Terkadang pula kita membiarkan bahkan mengajarkan anak dan keluarga kita untuk meniru gaya dan cara hidup orang-orang kafir. Jangan coba-coba menyalahkan anak dan keluarga kita kalau akhlak mereka menjadi tidak baik, karena didikan yang diberikan tanpa sedikitpun tersentuh dengan nilai-nilai Al Qur’an dan Sunnah Rasulullah shalallahu alaihi wasallam. Mereka hanya tahu dengan nama-nama bintang film, tetapi ketika mereka ditanya siapa Umar Bin Khathab, mereka hanya tercengang dan bengong karena tidak tahu siapa beliau. Sejak kecil mereka dicekoki dengan nyanyian dan tari-tarian. Sehingga jangan salahkan, jika setelah besar mereka kosong dari akhlak yang mulia. Seorang penyair berkata:
“Jika bergaul dengan suatu kaum pilihlah yang terbaik
Hindarilah yang hina karena kehinaannya membuatmu hina”
Wahai saudaraku….masih ada waktu untuk mulai berbenah diri dan kembali kepada Allah subhanahu wata’ala. Karena sesungguhnya Dia adalah Rabb Yang Maha Penyayang terhadap hamba-hamba-Nya, jauh melebihi sayangnya seorang ibu terhadap anaknya.

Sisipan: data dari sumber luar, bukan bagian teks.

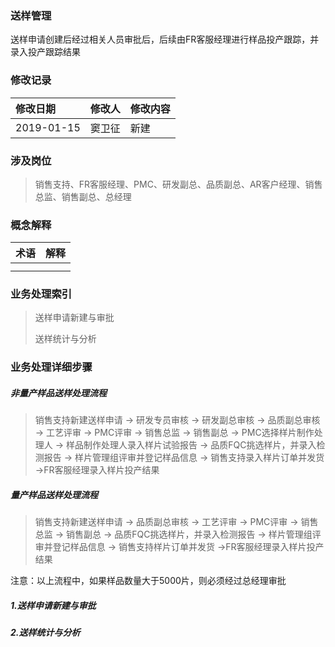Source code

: ### 送样管理

送样申请创建后经过相关人员审批后，后续由FR客服经理进行样品投产跟踪，并录入投产跟踪结果

### 修改记录

| 修改日期 | 修改人 | 修改内容 |
| :--- | :--- | :--- |
| 2019-01-15 | 窦卫征 | 新建 |

### 涉及岗位

> 销售支持、FR客服经理、PMC、研发副总、品质副总、AR客户经理、销售总监、销售副总、总经理

### 概念解释

| 术语 | 解释 |
| :--- | :--- |
|  |  |
|  |  |

### 业务处理索引

> 送样申请新建与审批
>
> 送样统计与分析

### 业务处理详细步骤

##### 非量产样品送样处理流程

> 销售支持新建送样申请 -&gt; 研发专员审核 -&gt; 研发副总审核 -&gt; 品质副总审核 -&gt; 工艺评审 -&gt; PMC评审 -&gt; 销售总监 -&gt; 销售副总 -&gt; PMC选择样片制作处理人 -&gt; 样品制作处理人录入样片试验报告 -&gt; 品质FQC挑选样片，并录入检测报告 -&gt; 样片管理组评审并登记样品信息 -&gt; 销售支持录入样片订单并发货 -&gt;FR客服经理录入样片投产结果

##### 量产样品送样处理流程

> 销售支持新建送样申请 -&gt; 品质副总审核 -&gt; 工艺评审 -&gt; PMC评审 -&gt; 销售总监 -&gt; 销售副总 -&gt; 品质FQC挑选样片，并录入检测报告 -&gt; 样片管理组评审并登记样品信息 -&gt; 销售支持样片订单并发货 -&gt;FR客服经理录入样片投产结果

注意：以上流程中，如果样品数量大于5000片，则必须经过总经理审批

##### 1.送样申请新建与审批

##### 2.送样统计与分析




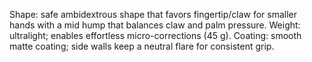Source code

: Shape: safe ambidextrous shape that favors fingertip/claw for smaller hands with a mid hump that balances claw and palm pressure.
Weight: ultralight; enables effortless micro-corrections (45 g).
Coating: smooth matte coating; side walls keep a neutral flare for consistent grip.
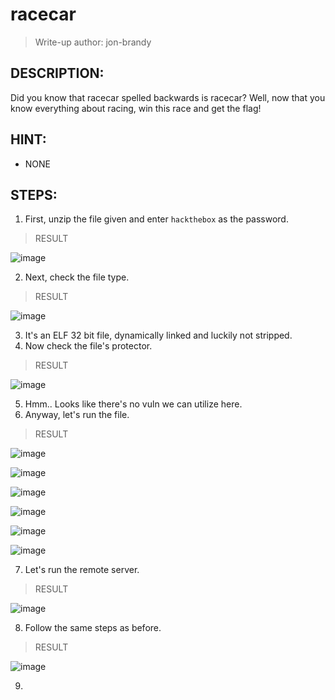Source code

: # racecar

> Write-up author: jon-brandy

## DESCRIPTION:
Did you know that racecar spelled backwards is racecar? Well, now that you know everything about racing, win this race and get the flag!

## HINT:
- NONE

## STEPS:
1. First, unzip the file given and enter `hackthebox` as the password.

> RESULT

![image](https://user-images.githubusercontent.com/70703371/207557130-3fe9ba23-8bcb-4e88-aa13-5268f073a7c5.png)


2. Next, check the file type.

> RESULT

![image](https://user-images.githubusercontent.com/70703371/207557218-d4234e3c-3953-4400-bbcc-41b7e95cbfd9.png)


3. It's an ELF 32 bit file, dynamically linked and luckily not stripped.
4. Now check the file's protector.

> RESULT

![image](https://user-images.githubusercontent.com/70703371/207557439-109f1672-662f-4626-99f8-f1332be2609f.png)


5. Hmm.. Looks like there's no vuln we can utilize here.
6. Anyway, let's run the file.

> RESULT

![image](https://user-images.githubusercontent.com/70703371/207557828-d7de0ace-f121-41d7-87c4-4cf18ad7482d.png)


![image](https://user-images.githubusercontent.com/70703371/207557903-9ccaf724-8926-497e-8e6c-f0c44893a15f.png)


![image](https://user-images.githubusercontent.com/70703371/207557945-a8cc3667-034d-47d1-a182-f6ee9c8e4b70.png)


![image](https://user-images.githubusercontent.com/70703371/207557993-c0842a28-250f-4334-8404-0a60ed55e99d.png)



![image](https://user-images.githubusercontent.com/70703371/207558779-ab2e8e92-5f67-4ce2-9c3e-3ff392f6c954.png)



![image](https://user-images.githubusercontent.com/70703371/207558766-204d621a-4ad0-432d-a2f5-5ee2961621b6.png)


7. Let's run the remote server.

> RESULT

![image](https://user-images.githubusercontent.com/70703371/207558976-9a6ad069-a3a0-4934-82c9-3b4872ec777e.png)


8. Follow the same steps as before.

> RESULT

![image](https://user-images.githubusercontent.com/70703371/207559114-b0da1ce8-c96f-48ac-853a-4efcc5066a68.png)


9. 


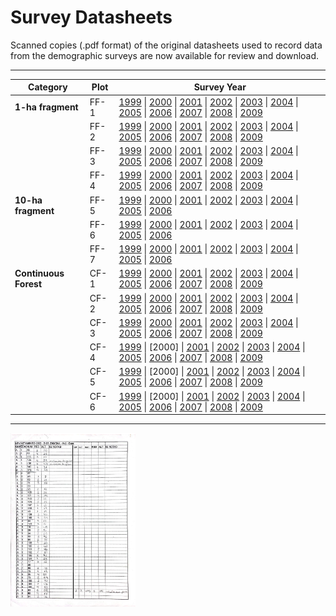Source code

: 
# Survey Datasheets

Scanned copies (.pdf format) of the original datasheets used to record data from the demographic surveys are now available for review and download.

------------------------------------------------------------------------

| Category          | Plot        | Survey Year                                                      |
| -------- | ------- | ------- |
| **1-ha fragment**     | FF-1        | [1999](../survey_datasheets/frag-one/ff1-2107/ff1-2107-1999.pdf) \| [2000](../survey_datasheets/frag-one/ff1-2107/ff1-2107-2000.pdf) \| [2001](../survey_datasheets/frag-one/ff1-2107/ff1-2107-2001.pdf) \| [2002](../survey_datasheets/frag-one/ff1-2107/ff1-2107-2002.pdf) \| [2003](../survey_datasheets/frag-one/ff1-2107/ff1-2107-2003.pdf) \| [2004](../survey_datasheets/frag-one/ff1-2107/ff1-2107-2004.pdf) \| [2005](../survey_datasheets/frag-one/ff1-2107/ff1-2107-2005.pdf) \| [2006](../survey_datasheets/frag-one/ff1-2107/ff1-2107-2006.pdf) \| [2007](../survey_datasheets/frag-one/ff1-2107/ff1-2107-2007.pdf) \| [2008](../survey_datasheets/frag-one/ff1-2107/ff1-2107-2008.pdf) \| [2009](../survey_datasheets/frag-one/ff1-2107/ff1-2107-2009.pdf)            | 
|                   | FF-2        | [1999](../survey_datasheets/frag-one/ff2-2108/ff2-2108-1999.pdf) \| [2000](../survey_datasheets/frag-one/ff2-2108/ff2-2108-2000.pdf) \| [2001](../survey_datasheets/frag-one/ff2-2108/ff2-2108-2001.pdf) \| [2002](../survey_datasheets/frag-one/ff2-2108/ff2-2108-2002.pdf) \| [2003](../survey_datasheets/frag-one/ff2-2108/ff2-2108-2003.pdf) \| [2004](../survey_datasheets/frag-one/ff2-2108/ff2-2108-2004.pdf) \| [2005](../survey_datasheets/frag-one/ff2-2108/ff2-2108-2005.pdf) \| [2006](../survey_datasheets/frag-one/ff2-2108/ff2-2108-2006.pdf) \| [2007](../survey_datasheets/frag-one/ff2-2108/ff2-2108-2007.pdf) \| [2008](../survey_datasheets/frag-one/ff2-2108/ff2-2108-2008.pdf) \| [2009](../survey_datasheets/frag-one/ff2-2108/ff2-2108-2009.pdf)            | 
|                   | FF-3        | [1999](../survey_datasheets/frag-one/ff3-1104/ff3-1104-1999.pdf) \| [2000](../survey_datasheets/frag-one/ff3-1104/ff3-1104-2000.pdf) \| [2001](../survey_datasheets/frag-one/ff3-1104/ff3-1104-2001.pdf) \| [2002](../survey_datasheets/frag-one/ff3-1104/ff3-1104-2002.pdf) \| [2003](../survey_datasheets/frag-one/ff3-1104/ff3-1104-2003.pdf) \| [2004](../survey_datasheets/frag-one/ff3-1104/ff3-1104-2004.pdf) \| [2005](../survey_datasheets/frag-one/ff3-1104/ff3-1104-2005.pdf) \| [2006](../survey_datasheets/frag-one/ff3-1104/ff3-1104-2006.pdf) \| [2007](../survey_datasheets/frag-one/ff3-1104/ff3-1104-2007.pdf) \| [2008](../survey_datasheets/frag-one/ff3-1104/ff3-1104-2008.pdf) \| [2009](../survey_datasheets/frag-one/ff3-1104/ff3-1104-2009.pdf)            | 
|                   | FF-4        | [1999](../survey_datasheets/frag-one/ff4-1301/ff4-1301-1999.pdf) \| [2000](../survey_datasheets/frag-one/ff4-1301/ff4-1301-2000.pdf) \| [2001](../survey_datasheets/frag-one/ff4-1301/ff4-1301-2001.pdf) \| [2002](../survey_datasheets/frag-one/ff4-1301/ff4-1301-2002.pdf) \| [2003](../survey_datasheets/frag-one/ff4-1301/ff4-1301-2003.pdf) \| [2004](../survey_datasheets/frag-one/ff4-1301/ff4-1301-2004.pdf) \| [2005](../survey_datasheets/frag-one/ff4-1301/ff4-1301-2005.pdf) \| [2006](../survey_datasheets/frag-one/ff4-1301/ff4-1301-2006.pdf) \| [2007](../survey_datasheets/frag-one/ff4-1301/ff4-1301-2007.pdf) \| [2008](../survey_datasheets/frag-one/ff4-1301/ff4-1301-2008.pdf) \| [2009](../survey_datasheets/frag-one/ff4-1301/ff4-1301-2009.pdf)            | 
| **10-ha fragment**    | FF-5        | [1999](../survey_datasheets/frag-ten/ff5-2206/ff5-2206-1999.pdf) \| [2000](../survey_datasheets/frag-ten/ff5-2206/ff5-2206-2000.pdf) \| [2001](../survey_datasheets/frag-ten/ff5-2206/ff5-2206-2001.pdf) \| [2002](../survey_datasheets/frag-ten/ff5-2206/ff5-2206-2002.pdf) \| [2003](../survey_datasheets/frag-ten/ff5-2206/ff5-2206-2003.pdf) \| [2004](../survey_datasheets/frag-ten/ff5-2206/ff5-2206-2004.pdf) \| [2005](../survey_datasheets/frag-ten/ff5-2206/ff5-2206-2005.pdf) \| [2006](../survey_datasheets/frag-ten/ff5-2206/ff5-2206-2006.pdf)            | 
|                   | FF-6        | [1999](../survey_datasheets/frag-ten/ff6-1202/ff6-1202-1999.pdf) \| [2000](../survey_datasheets/frag-ten/ff6-1202/ff6-1202-2000.pdf) \| [2001](../survey_datasheets/frag-ten/ff6-1202/ff6-1202-2001.pdf) \| [2002](../survey_datasheets/frag-ten/ff6-1202/ff6-1202-2002.pdf) \| [2003](../survey_datasheets/frag-ten/ff6-1202/ff6-1202-2003.pdf) \| [2004](../survey_datasheets/frag-ten/ff6-1202/ff6-1202-2004.pdf) \| [2005](../survey_datasheets/frag-ten/ff6-1202/ff6-1202-2005.pdf) \| [2006](../survey_datasheets/frag-ten/ff6-1202/ff6-1202-2006.pdf)            | 
|                   | FF-7        | [1999](../survey_datasheets/frag-ten/ff7-3209/ff7-3209-1999.pdf) \| [2000](../survey_datasheets/frag-ten/ff7-3209/ff7-3209-2000.pdf) \| [2001](../survey_datasheets/frag-ten/ff7-3209/ff7-3209-2001.pdf) \| [2002](../survey_datasheets/frag-ten/ff7-3209/ff7-3209-2002.pdf) \| [2003](../survey_datasheets/frag-ten/ff7-3209/ff7-3209-2003.pdf) \| [2004](../survey_datasheets/frag-ten/ff7-3209/ff7-3209-2004.pdf) \| [2005](../survey_datasheets/frag-ten/ff7-3209/ff7-3209-2005.pdf) \| [2006](../survey_datasheets/frag-ten/ff7-3209/ff7-3209-2006.pdf)            | 
| **Continuous Forest** | CF-1        | [1999](../survey_datasheets/forest/cf1-1301/cf1-1301-1999.pdf) \| [2000](../survey_datasheets/forest/cf1-1301/cf1-1301-2000.pdf) \| [2001](../survey_datasheets/forest/cf1-1301/cf1-1301-2001.pdf) \| [2002](../survey_datasheets/forest/cf1-1301/cf1-1301-2002.pdf) \| [2003](../survey_datasheets/forest/cf1-1301/cf1-1301-2003.pdf) \| [2004](../survey_datasheets/forest/cf1-1301/cf1-1301-2004.pdf) \| [2005](../survey_datasheets/forest/cf1-1301/cf1-1301-2005.pdf) \| [2006](../survey_datasheets/forest/cf1-1301/cf1-1301-2006.pdf) \| [2007](../survey_datasheets/forest/cf1-1301/cf1-1301-2007.pdf) \| [2008](../survey_datasheets/forest/cf1-1301/cf1-1301-2008.pdf) \| [2009](../survey_datasheets/forest/cf1-1301/cf1-1301-2009.pdf)   |
|                   | CF-2        | [1999](../survey_datasheets/forest/cf2-1501/cf2-1501-1999.pdf) \| [2000](../survey_datasheets/forest/cf2-1501/cf2-1501-2000.pdf) \| [2001](../survey_datasheets/forest/cf2-1501/cf2-1501-2001.pdf) \| [2002](../survey_datasheets/forest/cf2-1501/cf2-1501-2002.pdf) \| [2003](../survey_datasheets/forest/cf2-1501/cf2-1501-2003.pdf) \| [2004](../survey_datasheets/forest/cf2-1501/cf2-1501-2004.pdf) \| [2005](../survey_datasheets/forest/cf2-1501/cf2-1501-2005.pdf) \| [2006](../survey_datasheets/forest/cf2-1501/cf2-1501-2006.pdf) \| [2007](../survey_datasheets/forest/cf2-1501/cf2-1501-2007.pdf) \| [2008](../survey_datasheets/forest/cf2-1501/cf2-1501-2008.pdf) \| [2009](../survey_datasheets/forest/cf2-1501/cf2-1501-2009.pdf)   |
|                   | CF-3        | [1999](../survey_datasheets/forest/cf3-1501/cf3-1501-1999.pdf) \| [2000](../survey_datasheets/forest/cf3-1501/cf3-1501-2000.pdf) \| [2001](../survey_datasheets/forest/cf3-1501/cf3-1501-2001.pdf) \| [2002](../survey_datasheets/forest/cf3-1501/cf3-1501-2002.pdf) \| [2003](../survey_datasheets/forest/cf3-1501/cf3-1501-2003.pdf) \| [2004](../survey_datasheets/forest/cf3-1501/cf3-1501-2004.pdf) \| [2005](../survey_datasheets/forest/cf3-1501/cf3-1501-2005.pdf) \| [2006](../survey_datasheets/forest/cf3-1501/cf3-1501-2006.pdf) \| [2007](../survey_datasheets/forest/cf3-1501/cf3-1501-2007.pdf) \| [2008](../survey_datasheets/forest/cf3-1501/cf3-1501-2008.pdf) \| [2009](../survey_datasheets/forest/cf3-1501/cf3-1501-2009.pdf)   |
|                   | CF-4        | [1999](../survey_datasheets/forest/cf4-dimona/cf4-dim-1999.pdf)  \| [2000] \| [2001](../survey_datasheets/forest/cf4-dimona/cf4-dim-2001.pdf) \| [2002](../survey_datasheets/forest/cf4-dimona/cf4-dim-2002.pdf) \| [2003](../survey_datasheets/forest/cf4-dimona/cf4-dim-2003.pdf) \| [2004](../survey_datasheets/forest/cf4-dimona/cf4-dim-2004.pdf) \| [2005](../survey_datasheets/forest/cf4-dimona/cf4-dim-2005.pdf) \| [2006](../survey_datasheets/forest/cf4-dimona/cf4-dim-2006.pdf) \| [2007](../survey_datasheets/forest/cf4-dimona/cf4-dim-2007.pdf) \| [2008](../survey_datasheets/forest/cf4-dimona/cf4-dim-2008.pdf) \| [2009](../survey_datasheets/forest/cf4-dimona/cf4-dim-2009.pdf)  |
|                   | CF-5        | [1999](../survey_datasheets/forest/cf5-portoalegre/cf5-pa-1999.pdf) \| [2000]                                                         \| [2001](../survey_datasheets/forest/cf5-portoalegre/cf5-pa-2001.pdf) \| [2002](../survey_datasheets/forest/cf5-portoalegre/cf5-pa-2002.pdf) \| [2003](../survey_datasheets/forest/cf5-portoalegre/cf5-pa-2003.pdf) \| [2004](../survey_datasheets/forest/cf5-portoalegre/cf5-pa-2004.pdf) \| [2005](../survey_datasheets/forest/cf5-portoalegre/cf5-pa-2005.pdf) \| [2006](../survey_datasheets/forest/cf5-portoalegre/cf5-pa-2006.pdf) \| [2007](../survey_datasheets/forest/cf5-portoalegre/cf5-pa-2007.pdf) \| [2008](../survey_datasheets/forest/cf5-portoalegre/cf5-pa-2008.pdf) \| [2009](../survey_datasheets/forest/cf5-portoalegre/cf5-pa-2009.pdf)   |
|                   | CF-6        | [1999](../survey_datasheets/forest/cf6-cabofrio/cf6-cf-1999.pdf) \| [2000]                                                         \| [2001](../survey_datasheets/forest/cf6-cabofrio/cf6-cf-2001.pdf) \| [2002](../survey_datasheets/forest/cf6-cabofrio/cf6-cf-2002.pdf) \| [2003](../survey_datasheets/forest/cf6-cabofrio/cf6-cf-2003.pdf) \| [2004](../survey_datasheets/forest/cf6-cabofrio/cf6-cf-2004.pdf) \| [2005](../survey_datasheets/forest/cf6-cabofrio/cf6-cf-2005.pdf) \| [2006](../survey_datasheets/forest/cf6-cabofrio/cf6-cf-2006.pdf) \| [2007](../survey_datasheets/forest/cf6-cabofrio/cf6-cf-2007.pdf) \| [2008](../survey_datasheets/forest/cf6-cabofrio/cf6-cf-2008.pdf) \| [2009](../survey_datasheets/forest/cf6-cabofrio/cf6-cf-2009.pdf)   |


------------------------------------------------------------------------
<img src="../survey_datasheets/dimona_2108_2002.png" width="200px"/>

Tidak ada ungkapan yang lebih pantas diberikan kecuali dengan mengingatkan sebuah sabda Rasulullah shalallahu alaihi wasallam:
“Hendaklah kalian saling memberikan hadiah, niscaya kalian akan saling menyayangi.” (HR. Malik dalam Al Muwaththa’, no. 1731)
Sebaik-baik hadiah yang diberikan seseorang kepada saudara seagamanya adalah nasihat yang menjadi bekal baginya di dunia dan simpanan di akhirat kelak. Semoga Allah subhanahu wata’ala selalu memberi taufiq-Nya kepada kita agar selalu di atas kebaikan dan dihindarkan dari segala kejahatan. Amin.